Veteran Thai Politician Meets Hamas in Iran to Seek Captives’ Release

A veteran Thai politician from Thailand’s Muslim minority has said he met Hamas officials in Iran in an effort to secure the release of the Thai nationals being held captive in Gaza by the Palestinian group.

Former lawmaker and education minister Areepen Uttarasin said on Friday that he held two hours of “direct talks” with Hamas officials in the Iranian capital, Tehran, on October 26.

“I told them that I am here not to negotiate but simply to ask for their release,” said Areepen, who declined to name the people he met.

The Hamas officials told him that the Thai captives were safe and well looked after, but they did not agree to a date for their release.

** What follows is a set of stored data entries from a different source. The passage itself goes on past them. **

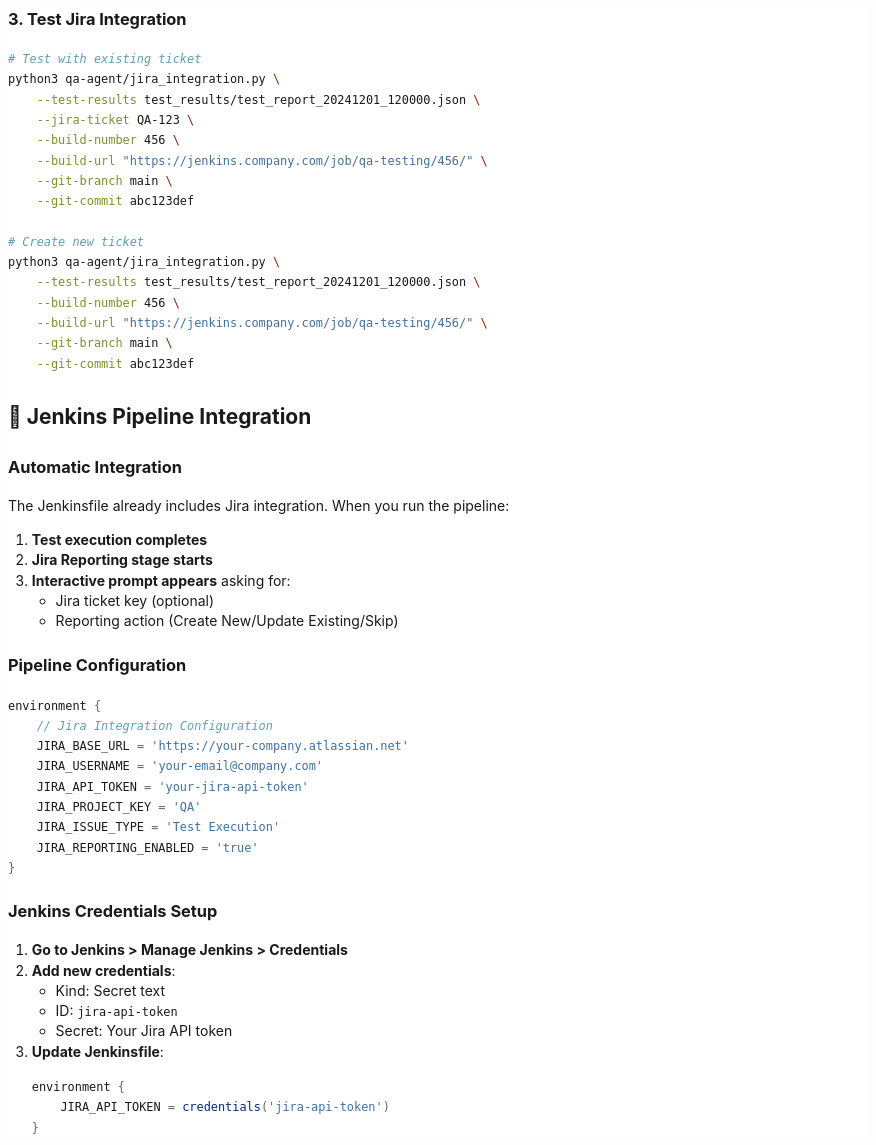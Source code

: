 ### 3. Test Jira Integration

```bash
# Test with existing ticket
python3 qa-agent/jira_integration.py \
    --test-results test_results/test_report_20241201_120000.json \
    --jira-ticket QA-123 \
    --build-number 456 \
    --build-url "https://jenkins.company.com/job/qa-testing/456/" \
    --git-branch main \
    --git-commit abc123def

# Create new ticket
python3 qa-agent/jira_integration.py \
    --test-results test_results/test_report_20241201_120000.json \
    --build-number 456 \
    --build-url "https://jenkins.company.com/job/qa-testing/456/" \
    --git-branch main \
    --git-commit abc123def
```

## 🔧 Jenkins Pipeline Integration

### **Automatic Integration**

The Jenkinsfile already includes Jira integration. When you run the pipeline:

1. **Test execution completes**
2. **Jira Reporting stage starts**
3. **Interactive prompt appears** asking for:
   - Jira ticket key (optional)
   - Reporting action (Create New/Update Existing/Skip)

### **Pipeline Configuration**

```groovy
environment {
    // Jira Integration Configuration
    JIRA_BASE_URL = 'https://your-company.atlassian.net'
    JIRA_USERNAME = 'your-email@company.com'
    JIRA_API_TOKEN = 'your-jira-api-token'
    JIRA_PROJECT_KEY = 'QA'
    JIRA_ISSUE_TYPE = 'Test Execution'
    JIRA_REPORTING_ENABLED = 'true'
}
```

### **Jenkins Credentials Setup**

1. **Go to Jenkins > Manage Jenkins > Credentials**
2. **Add new credentials**:
   - Kind: Secret text
   - ID: `jira-api-token`
   - Secret: Your Jira API token
3. **Update Jenkinsfile**:
   ```groovy
   environment {
       JIRA_API_TOKEN = credentials('jira-api-token')
   }
   ```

He said they were “waiting for the right time”.

At least 23 Thai nationals were among more than 240 people kidnapped by Hamas during the group’s unprecedented attacks on Israel on October 7. Of the more than 1,405 people Israel says were killed in the attacks, at least 32 were Thai.

Thailand’s foreign ministry did not confirm the backchannel discussions, but said it welcomed assistance from all parties as the government seeks the release of the captives via multiple channels.

Thailand’s Prime Minister Srettha Thavisin spoke to Israeli counterpart Benjamin Netanyahu on the phone on Wednesday and received assurances that Israel was making every effort to free those held by Hamas, including Thai nationals who form the largest group of captives in Gaza from any single foreign country.

Netanyahu also pledged to ensure care for all foreign nationals.

However, according to local media, the Thai government is planning a mass evacuation of its nationals from Israel this week, amid the escalating situation on the ground.

Israel ranks third behind South Korea and Taiwan for registered Thai migrant workers and about 30,000 Thais work in Israel, mostly in agriculture.

Earlier, Thailand’s Foreign Minister Parnpree Bahiddha-Nukara said Qatar, Iran and Egypt had agreed to send Thailand’s request to free the captives to Hamas immediately.

“I wanted them to convey that to Hamas because I’m worried Hamas doesn’t know that they are just agriculture workers,” Parnpree told a press conference.

On the “Thai labourers in Israel” Facebook page, desperate relatives of the captives have listed the home towns they hail from which include some of the poorest places in Thailand.

Despite the dangers, some Thais in the group also said that opportunity must come before their security. One worker said he would go back [to Israel], no matter how bad the security situation gets.

In the rush of comments that followed, another post summarised the feelings of many Thai overseas workers: “Poverty is scarier.”